ASSIGNMENT ▸ Exactly the lines starting at the line containing "## Captures d'écran" and ending at the line containing "### Describe the feature" are to be written out from the listing below, both included.

SOURCE DATA ▸
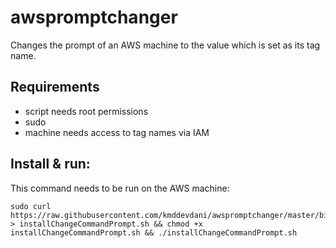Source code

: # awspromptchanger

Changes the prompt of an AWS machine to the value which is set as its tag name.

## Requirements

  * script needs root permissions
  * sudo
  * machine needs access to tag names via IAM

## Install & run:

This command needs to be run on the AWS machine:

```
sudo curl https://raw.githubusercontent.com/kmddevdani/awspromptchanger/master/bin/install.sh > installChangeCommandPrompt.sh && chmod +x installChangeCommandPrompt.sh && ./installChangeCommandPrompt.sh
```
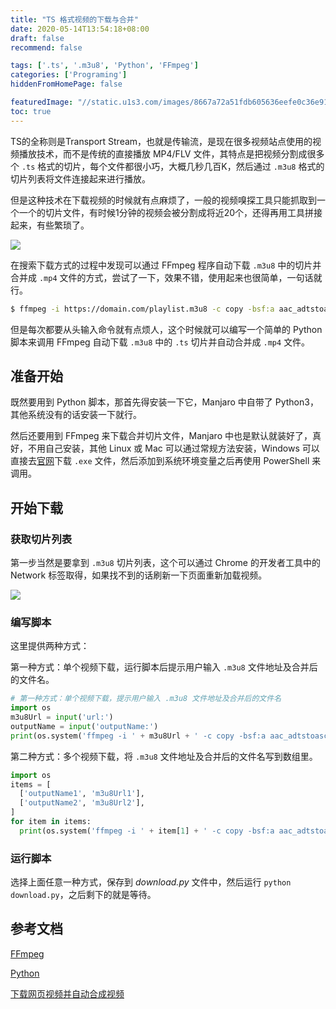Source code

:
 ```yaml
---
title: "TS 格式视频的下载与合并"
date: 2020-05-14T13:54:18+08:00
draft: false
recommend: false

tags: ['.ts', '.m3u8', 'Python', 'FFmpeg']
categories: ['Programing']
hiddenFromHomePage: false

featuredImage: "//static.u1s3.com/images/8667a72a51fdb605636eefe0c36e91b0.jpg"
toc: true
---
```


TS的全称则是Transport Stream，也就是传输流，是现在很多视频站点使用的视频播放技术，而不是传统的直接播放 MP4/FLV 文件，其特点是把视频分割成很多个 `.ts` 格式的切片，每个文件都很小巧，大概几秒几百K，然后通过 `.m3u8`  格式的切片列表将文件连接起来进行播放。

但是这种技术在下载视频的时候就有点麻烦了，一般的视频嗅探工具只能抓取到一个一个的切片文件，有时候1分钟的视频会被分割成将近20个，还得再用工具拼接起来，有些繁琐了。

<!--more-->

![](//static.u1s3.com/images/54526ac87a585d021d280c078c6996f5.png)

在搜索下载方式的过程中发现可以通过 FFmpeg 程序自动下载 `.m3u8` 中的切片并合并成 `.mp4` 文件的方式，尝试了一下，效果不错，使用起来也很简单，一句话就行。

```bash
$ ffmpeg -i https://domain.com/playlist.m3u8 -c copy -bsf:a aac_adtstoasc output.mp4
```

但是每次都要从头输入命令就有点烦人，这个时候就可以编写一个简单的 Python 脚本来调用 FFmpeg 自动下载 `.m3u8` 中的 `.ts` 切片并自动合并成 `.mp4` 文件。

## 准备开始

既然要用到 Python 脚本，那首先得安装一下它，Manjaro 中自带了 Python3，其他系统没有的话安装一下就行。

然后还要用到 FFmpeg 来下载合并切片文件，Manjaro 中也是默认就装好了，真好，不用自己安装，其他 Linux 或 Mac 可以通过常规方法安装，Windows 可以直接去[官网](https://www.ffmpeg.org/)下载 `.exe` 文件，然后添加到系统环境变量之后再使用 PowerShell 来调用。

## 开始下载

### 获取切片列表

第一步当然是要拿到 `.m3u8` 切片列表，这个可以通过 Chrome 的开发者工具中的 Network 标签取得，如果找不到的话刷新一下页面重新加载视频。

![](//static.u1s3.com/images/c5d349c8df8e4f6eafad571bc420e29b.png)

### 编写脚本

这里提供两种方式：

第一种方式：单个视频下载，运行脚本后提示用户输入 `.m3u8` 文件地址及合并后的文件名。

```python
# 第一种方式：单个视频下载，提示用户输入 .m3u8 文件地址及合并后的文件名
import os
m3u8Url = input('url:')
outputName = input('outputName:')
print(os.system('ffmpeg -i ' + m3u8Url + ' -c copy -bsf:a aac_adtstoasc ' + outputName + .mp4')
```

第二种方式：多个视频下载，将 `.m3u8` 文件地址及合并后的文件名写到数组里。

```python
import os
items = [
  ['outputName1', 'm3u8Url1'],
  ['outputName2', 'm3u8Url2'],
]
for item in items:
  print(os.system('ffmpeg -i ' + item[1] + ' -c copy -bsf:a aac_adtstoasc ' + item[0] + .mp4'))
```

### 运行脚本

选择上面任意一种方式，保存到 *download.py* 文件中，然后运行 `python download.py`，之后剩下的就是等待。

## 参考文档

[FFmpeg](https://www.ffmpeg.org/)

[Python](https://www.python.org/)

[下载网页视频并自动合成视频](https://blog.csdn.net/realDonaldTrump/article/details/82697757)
---
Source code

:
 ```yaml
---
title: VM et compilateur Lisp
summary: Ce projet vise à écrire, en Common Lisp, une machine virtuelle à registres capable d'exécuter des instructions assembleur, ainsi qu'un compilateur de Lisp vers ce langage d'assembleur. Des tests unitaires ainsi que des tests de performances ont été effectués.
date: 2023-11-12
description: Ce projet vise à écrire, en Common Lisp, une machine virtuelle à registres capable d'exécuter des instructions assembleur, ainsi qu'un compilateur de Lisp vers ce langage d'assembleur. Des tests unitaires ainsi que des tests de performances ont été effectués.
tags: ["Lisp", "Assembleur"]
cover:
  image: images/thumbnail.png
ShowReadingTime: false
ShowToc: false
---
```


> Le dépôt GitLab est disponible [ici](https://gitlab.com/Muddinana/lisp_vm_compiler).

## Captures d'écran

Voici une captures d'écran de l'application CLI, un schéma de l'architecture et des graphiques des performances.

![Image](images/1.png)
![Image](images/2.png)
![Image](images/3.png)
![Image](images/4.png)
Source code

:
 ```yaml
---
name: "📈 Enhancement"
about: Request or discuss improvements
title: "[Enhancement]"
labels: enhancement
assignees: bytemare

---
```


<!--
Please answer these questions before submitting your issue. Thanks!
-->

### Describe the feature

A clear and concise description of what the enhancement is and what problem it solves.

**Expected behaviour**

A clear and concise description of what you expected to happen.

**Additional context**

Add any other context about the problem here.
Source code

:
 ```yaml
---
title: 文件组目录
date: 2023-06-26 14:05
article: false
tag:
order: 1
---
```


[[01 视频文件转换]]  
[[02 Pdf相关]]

YOUR SOLUTION ▸
## Captures d'écran

Voici une captures d'écran de l'application CLI, un schéma de l'architecture et des graphiques des performances.

![Image](images/1.png)
![Image](images/2.png)
![Image](images/3.png)
![Image](images/4.png)
Source code

:
 ```yaml
---
name: "📈 Enhancement"
about: Request or discuss improvements
title: "[Enhancement]"
labels: enhancement
assignees: bytemare

---
```


<!--
Please answer these questions before submitting your issue. Thanks!
-->

### Describe the feature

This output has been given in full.